=== Section Start ===
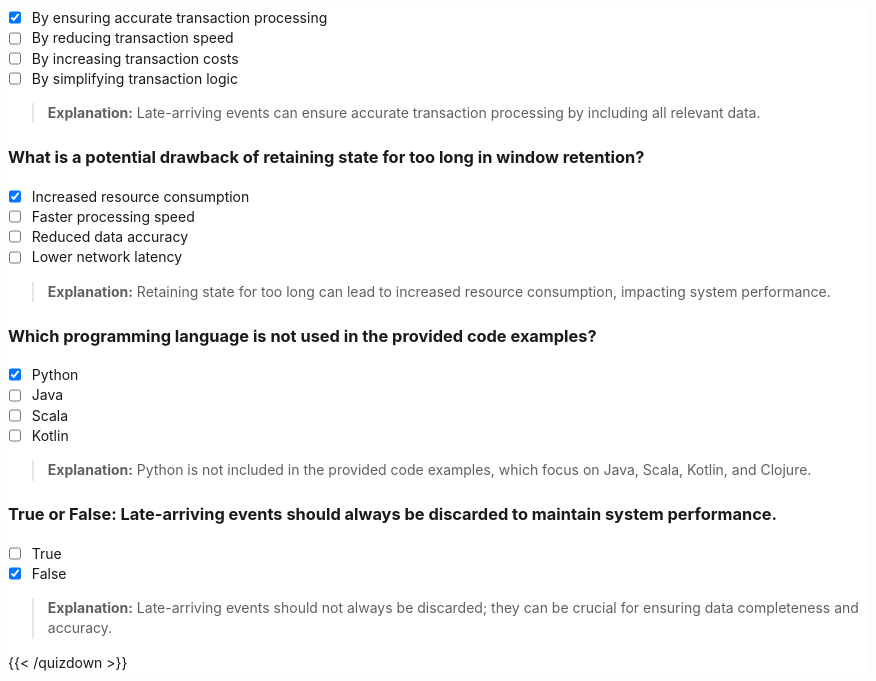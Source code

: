 - [x] By ensuring accurate transaction processing
- [ ] By reducing transaction speed
- [ ] By increasing transaction costs
- [ ] By simplifying transaction logic

> **Explanation:** Late-arriving events can ensure accurate transaction processing by including all relevant data.

### What is a potential drawback of retaining state for too long in window retention?

- [x] Increased resource consumption
- [ ] Faster processing speed
- [ ] Reduced data accuracy
- [ ] Lower network latency

> **Explanation:** Retaining state for too long can lead to increased resource consumption, impacting system performance.

### Which programming language is not used in the provided code examples?

- [x] Python
- [ ] Java
- [ ] Scala
- [ ] Kotlin

> **Explanation:** Python is not included in the provided code examples, which focus on Java, Scala, Kotlin, and Clojure.

### True or False: Late-arriving events should always be discarded to maintain system performance.

- [ ] True
- [x] False

> **Explanation:** Late-arriving events should not always be discarded; they can be crucial for ensuring data completeness and accuracy.

{{< /quizdown >}}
=== Section End ===
**The problem**. Once the pictures are removed, copy the material above exactly.

**Response to the task**.
Source code

: - [x] By ensuring accurate transaction processing
- [ ] By reducing transaction speed
- [ ] By increasing transaction costs
- [ ] By simplifying transaction logic

> **Explanation:** Late-arriving events can ensure accurate transaction processing by including all relevant data.

### What is a potential drawback of retaining state for too long in window retention?

- [x] Increased resource consumption
- [ ] Faster processing speed
- [ ] Reduced data accuracy
- [ ] Lower network latency

> **Explanation:** Retaining state for too long can lead to increased resource consumption, impacting system performance.

### Which programming language is not used in the provided code examples?

- [x] Python
- [ ] Java
- [ ] Scala
- [ ] Kotlin

> **Explanation:** Python is not included in the provided code examples, which focus on Java, Scala, Kotlin, and Clojure.

### True or False: Late-arriving events should always be discarded to maintain system performance.

- [ ] True
- [x] False

> **Explanation:** Late-arriving events should not always be discarded; they can be crucial for ensuring data completeness and accuracy.

{{< /quizdown >}}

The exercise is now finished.